TensorFlow 1.4 NER: A time capsule from 2017's Chinese NLP frontier
A straightforward BiRNN+CRF implementation for Chinese named-entity recognition that shows its age in the details.

What it does
Trains a bidirectional RNN with CRF layer to tag named entities in Chinese text. You bring your own word2vec-style embeddings (colon-separated, 300-dim by default), feed it source/target files, and toggle between train and predict modes by editing a flag in config.py.
The interesting bit
The README makes a small fuss about using TensorFlow’s then-new Dataset API for “elegant” data feeding — a telling snapshot of what counted as modern infrastructure in the TF 1.x era. The architecture itself (BiRNN → CRF) was the standard playbook; the value was in having a working, documented Chinese implementation.
Key highlights
- Requires TensorFlow ≥ 1.4.1; explicitly unsure about 1.2 compatibility after upgrades
- Needs manual word segmentation and custom-trained embeddings (gensim/glove acceptable)

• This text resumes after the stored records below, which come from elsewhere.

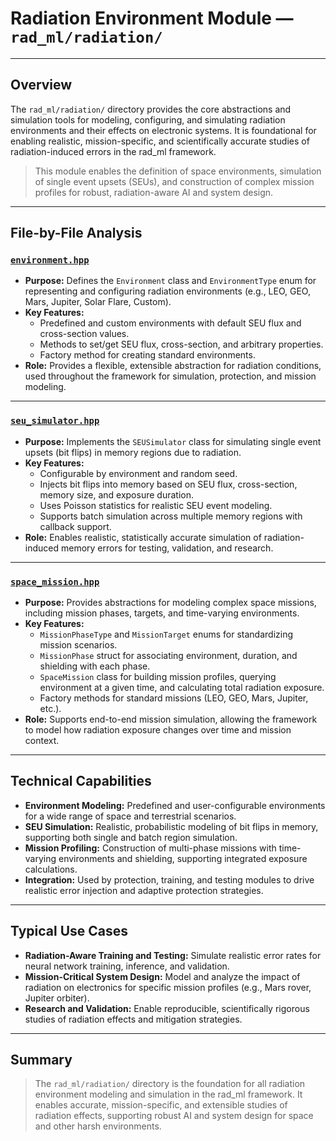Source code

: # Radiation Environment Module — `rad_ml/radiation/`

---

## Overview

The `rad_ml/radiation/` directory provides the core abstractions and simulation tools for modeling, configuring, and simulating radiation environments and their effects on electronic systems. It is foundational for enabling realistic, mission-specific, and scientifically accurate studies of radiation-induced errors in the rad_ml framework.

> This module enables the definition of space environments, simulation of single event upsets (SEUs), and construction of complex mission profiles for robust, radiation-aware AI and system design.

---

## File-by-File Analysis

### [`environment.hpp`](environment.hpp)
- **Purpose:**
  Defines the `Environment` class and `EnvironmentType` enum for representing and configuring radiation environments (e.g., LEO, GEO, Mars, Jupiter, Solar Flare, Custom).
- **Key Features:**
  - Predefined and custom environments with default SEU flux and cross-section values.
  - Methods to set/get SEU flux, cross-section, and arbitrary properties.
  - Factory method for creating standard environments.
- **Role:**
  Provides a flexible, extensible abstraction for radiation conditions, used throughout the framework for simulation, protection, and mission modeling.

---

### [`seu_simulator.hpp`](seu_simulator.hpp)
- **Purpose:**
  Implements the `SEUSimulator` class for simulating single event upsets (bit flips) in memory regions due to radiation.
- **Key Features:**
  - Configurable by environment and random seed.
  - Injects bit flips into memory based on SEU flux, cross-section, memory size, and exposure duration.
  - Uses Poisson statistics for realistic SEU event modeling.
  - Supports batch simulation across multiple memory regions with callback support.
- **Role:**
  Enables realistic, statistically accurate simulation of radiation-induced memory errors for testing, validation, and research.

---

### [`space_mission.hpp`](space_mission.hpp)
- **Purpose:**
  Provides abstractions for modeling complex space missions, including mission phases, targets, and time-varying environments.
- **Key Features:**
  - `MissionPhaseType` and `MissionTarget` enums for standardizing mission scenarios.
  - `MissionPhase` struct for associating environment, duration, and shielding with each phase.
  - `SpaceMission` class for building mission profiles, querying environment at a given time, and calculating total radiation exposure.
  - Factory methods for standard missions (LEO, GEO, Mars, Jupiter, etc.).
- **Role:**
  Supports end-to-end mission simulation, allowing the framework to model how radiation exposure changes over time and mission context.

---

## Technical Capabilities

- **Environment Modeling:**
  Predefined and user-configurable environments for a wide range of space and terrestrial scenarios.
- **SEU Simulation:**
  Realistic, probabilistic modeling of bit flips in memory, supporting both single and batch region simulation.
- **Mission Profiling:**
  Construction of multi-phase missions with time-varying environments and shielding, supporting integrated exposure calculations.
- **Integration:**
  Used by protection, training, and testing modules to drive realistic error injection and adaptive protection strategies.

---

## Typical Use Cases

- **Radiation-Aware Training and Testing:**
  Simulate realistic error rates for neural network training, inference, and validation.
- **Mission-Critical System Design:**
  Model and analyze the impact of radiation on electronics for specific mission profiles (e.g., Mars rover, Jupiter orbiter).
- **Research and Validation:**
  Enable reproducible, scientifically rigorous studies of radiation effects and mitigation strategies.

---

## Summary

> The `rad_ml/radiation/` directory is the foundation for all radiation environment modeling and simulation in the rad_ml framework. It enables accurate, mission-specific, and extensible studies of radiation effects, supporting robust AI and system design for space and other harsh environments.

- Configuration lives entirely in
config.pyviatf.app.flags— no CLI args - Resource folder contains format examples; author offers to share pre-trained vectors on request
- ~1,000 stars suggests it filled a gap for Chinese-speaking practitioners at the time
Caveats
- TensorFlow 1.4 is long dead; running this today requires archaeology skills or Docker time travel
- No mention of model performance metrics, supported entity types, or benchmark datasets
- “Contact me for pre-trained vectors” is a single point of failure for reproducibility
Verdict
Worth studying if you’re tracing the evolution of Chinese NLP tooling or need to resurrect a legacy pipeline. Everyone else should look to modern frameworks (spaCy, Stanza, or transformers-based approaches) unless they specifically need this architecture for comparison.